**ACTION ITEM**
Within the lines below, find those that hold the string "split" and copy each one.
*** SUPPLIED RECORDS ***
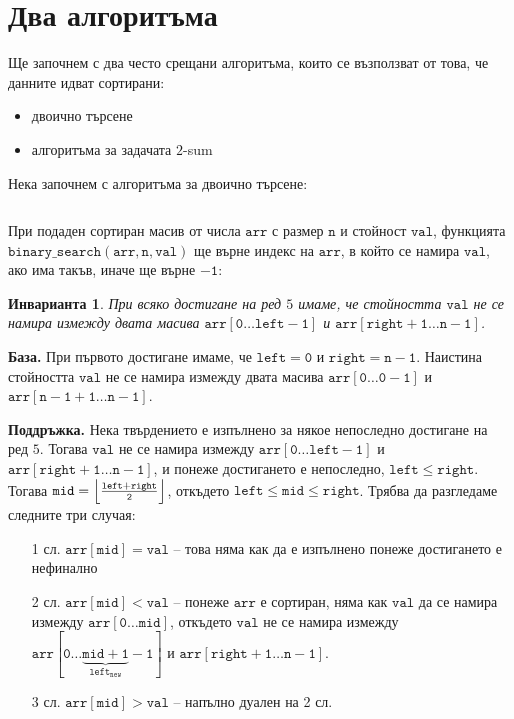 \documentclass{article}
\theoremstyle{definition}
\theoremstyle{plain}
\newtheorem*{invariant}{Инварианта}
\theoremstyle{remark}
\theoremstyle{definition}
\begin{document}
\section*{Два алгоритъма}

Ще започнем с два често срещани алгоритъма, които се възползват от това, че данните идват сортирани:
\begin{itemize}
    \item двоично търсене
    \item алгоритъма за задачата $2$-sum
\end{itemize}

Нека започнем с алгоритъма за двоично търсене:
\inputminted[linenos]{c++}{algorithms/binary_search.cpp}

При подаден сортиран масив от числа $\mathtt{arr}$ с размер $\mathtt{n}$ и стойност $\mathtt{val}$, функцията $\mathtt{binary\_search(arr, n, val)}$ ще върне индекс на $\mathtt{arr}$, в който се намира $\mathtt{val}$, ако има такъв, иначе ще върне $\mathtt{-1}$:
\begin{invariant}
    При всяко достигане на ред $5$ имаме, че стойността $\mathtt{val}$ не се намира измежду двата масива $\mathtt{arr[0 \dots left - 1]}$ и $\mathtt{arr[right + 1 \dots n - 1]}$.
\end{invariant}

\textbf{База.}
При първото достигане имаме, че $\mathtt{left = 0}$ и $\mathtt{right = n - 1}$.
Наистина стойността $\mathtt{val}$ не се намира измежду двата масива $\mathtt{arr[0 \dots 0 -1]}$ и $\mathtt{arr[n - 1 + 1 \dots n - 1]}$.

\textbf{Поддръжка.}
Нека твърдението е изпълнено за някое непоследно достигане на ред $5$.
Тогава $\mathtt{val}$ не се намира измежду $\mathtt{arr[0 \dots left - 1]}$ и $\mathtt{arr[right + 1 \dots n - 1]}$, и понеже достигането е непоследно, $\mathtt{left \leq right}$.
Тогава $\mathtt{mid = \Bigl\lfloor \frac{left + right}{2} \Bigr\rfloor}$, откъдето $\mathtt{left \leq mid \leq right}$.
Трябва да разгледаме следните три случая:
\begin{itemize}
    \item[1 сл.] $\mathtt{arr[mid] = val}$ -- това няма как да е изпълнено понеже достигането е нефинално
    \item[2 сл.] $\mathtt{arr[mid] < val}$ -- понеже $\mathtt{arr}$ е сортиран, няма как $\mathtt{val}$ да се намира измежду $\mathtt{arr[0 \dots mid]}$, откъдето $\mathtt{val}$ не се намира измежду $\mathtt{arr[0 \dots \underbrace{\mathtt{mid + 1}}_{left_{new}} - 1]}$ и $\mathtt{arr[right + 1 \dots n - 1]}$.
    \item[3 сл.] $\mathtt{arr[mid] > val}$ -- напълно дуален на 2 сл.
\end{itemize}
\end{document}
*** End of SUPPLIED RECORDS ***
*** SUPPLIED RECORDS ***
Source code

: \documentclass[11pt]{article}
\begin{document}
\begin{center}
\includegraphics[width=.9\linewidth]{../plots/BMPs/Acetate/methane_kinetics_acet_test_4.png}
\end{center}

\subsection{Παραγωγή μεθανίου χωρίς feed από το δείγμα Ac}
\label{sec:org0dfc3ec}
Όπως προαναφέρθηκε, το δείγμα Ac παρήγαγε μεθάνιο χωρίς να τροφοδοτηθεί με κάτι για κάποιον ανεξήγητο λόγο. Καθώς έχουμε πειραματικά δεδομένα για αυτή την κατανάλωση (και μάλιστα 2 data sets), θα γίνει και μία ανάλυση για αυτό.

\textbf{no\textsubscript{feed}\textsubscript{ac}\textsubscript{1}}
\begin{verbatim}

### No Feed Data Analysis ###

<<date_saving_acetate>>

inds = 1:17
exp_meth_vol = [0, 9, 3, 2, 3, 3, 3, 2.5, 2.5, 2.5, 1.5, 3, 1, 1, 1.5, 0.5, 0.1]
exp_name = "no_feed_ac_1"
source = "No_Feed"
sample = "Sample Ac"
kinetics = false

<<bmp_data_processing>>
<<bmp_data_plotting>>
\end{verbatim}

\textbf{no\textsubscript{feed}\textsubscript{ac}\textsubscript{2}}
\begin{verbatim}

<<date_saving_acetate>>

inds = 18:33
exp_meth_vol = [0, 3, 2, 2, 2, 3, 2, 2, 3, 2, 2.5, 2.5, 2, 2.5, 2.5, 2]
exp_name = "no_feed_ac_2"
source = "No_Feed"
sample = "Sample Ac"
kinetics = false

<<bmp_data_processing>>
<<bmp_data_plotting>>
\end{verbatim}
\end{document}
*** End of SUPPLIED RECORDS ***
*** SUPPLIED RECORDS ***
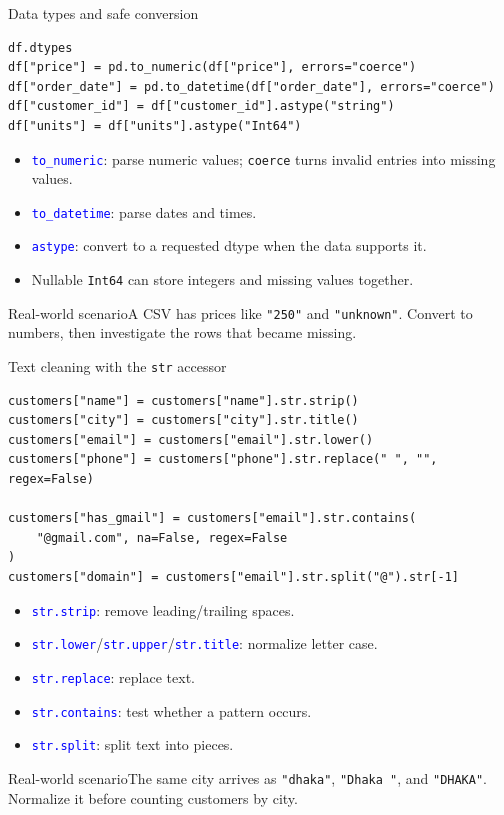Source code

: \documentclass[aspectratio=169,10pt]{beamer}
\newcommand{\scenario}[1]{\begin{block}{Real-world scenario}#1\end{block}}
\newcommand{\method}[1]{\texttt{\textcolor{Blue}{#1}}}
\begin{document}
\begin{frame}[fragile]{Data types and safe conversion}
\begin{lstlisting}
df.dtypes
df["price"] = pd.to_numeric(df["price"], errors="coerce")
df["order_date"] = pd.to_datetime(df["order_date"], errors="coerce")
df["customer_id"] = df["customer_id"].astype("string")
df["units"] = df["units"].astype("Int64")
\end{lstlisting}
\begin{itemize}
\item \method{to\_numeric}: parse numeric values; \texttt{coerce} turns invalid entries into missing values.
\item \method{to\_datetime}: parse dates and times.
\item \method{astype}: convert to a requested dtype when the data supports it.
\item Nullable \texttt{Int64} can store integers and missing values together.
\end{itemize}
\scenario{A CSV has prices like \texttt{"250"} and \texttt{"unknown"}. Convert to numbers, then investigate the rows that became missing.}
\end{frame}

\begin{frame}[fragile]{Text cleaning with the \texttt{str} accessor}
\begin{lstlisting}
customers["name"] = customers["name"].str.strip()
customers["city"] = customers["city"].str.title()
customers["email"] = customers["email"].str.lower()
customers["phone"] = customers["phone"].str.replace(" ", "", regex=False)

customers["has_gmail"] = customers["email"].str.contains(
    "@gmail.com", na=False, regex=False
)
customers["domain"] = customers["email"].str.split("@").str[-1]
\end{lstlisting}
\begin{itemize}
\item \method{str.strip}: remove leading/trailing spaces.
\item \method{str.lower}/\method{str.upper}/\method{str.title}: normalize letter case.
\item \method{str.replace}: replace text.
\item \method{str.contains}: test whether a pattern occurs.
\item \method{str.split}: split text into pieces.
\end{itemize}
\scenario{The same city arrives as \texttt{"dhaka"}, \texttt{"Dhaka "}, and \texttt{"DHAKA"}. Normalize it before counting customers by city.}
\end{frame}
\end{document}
*** End of SUPPLIED RECORDS ***
**WORKED SOLUTION**
customers["domain"] = customers["email"].str.split("@").str[-1]
\item \method{str.split}: split text into pieces.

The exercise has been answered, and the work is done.